== Problem description ==
Work out how many lines of the data below hold the string "rangle". Answer with that number alone.
--- START ---
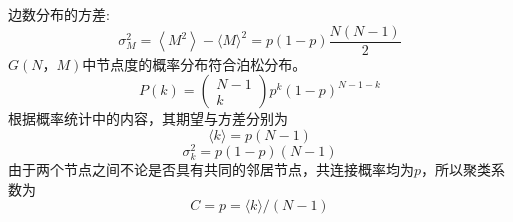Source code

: 边数分布的方差:
\begin{equation}
    \sigma_M^2=\left\langle M^2\right\rangle-\langle M\rangle^2=p(1-p) \frac{N(N-1)}{2}
\end{equation}
$G(N，M)$中节点度的概率分布符合泊松分布。
\begin{equation}
    P(k)=\left(\begin{array}{c}
    N-1 \\
    k
    \end{array}\right) p^k(1-p)^{N-1-k}
\end{equation}
根据概率统计中的内容，其期望与方差分别为
\begin{equation}
    \langle k\rangle=p(N-1)
\end{equation}
\begin{equation}
    \sigma_k^2=p(1-p)(N-1)
\end{equation}
由于两个节点之间不论是否具有共同的邻居节点，共连接概率均为$p$，所以聚类系数为
\begin{equation}
    C=p=\langle k\rangle /(N-1)
\end{equation}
--- END ---
== Answer for this exercise ==
3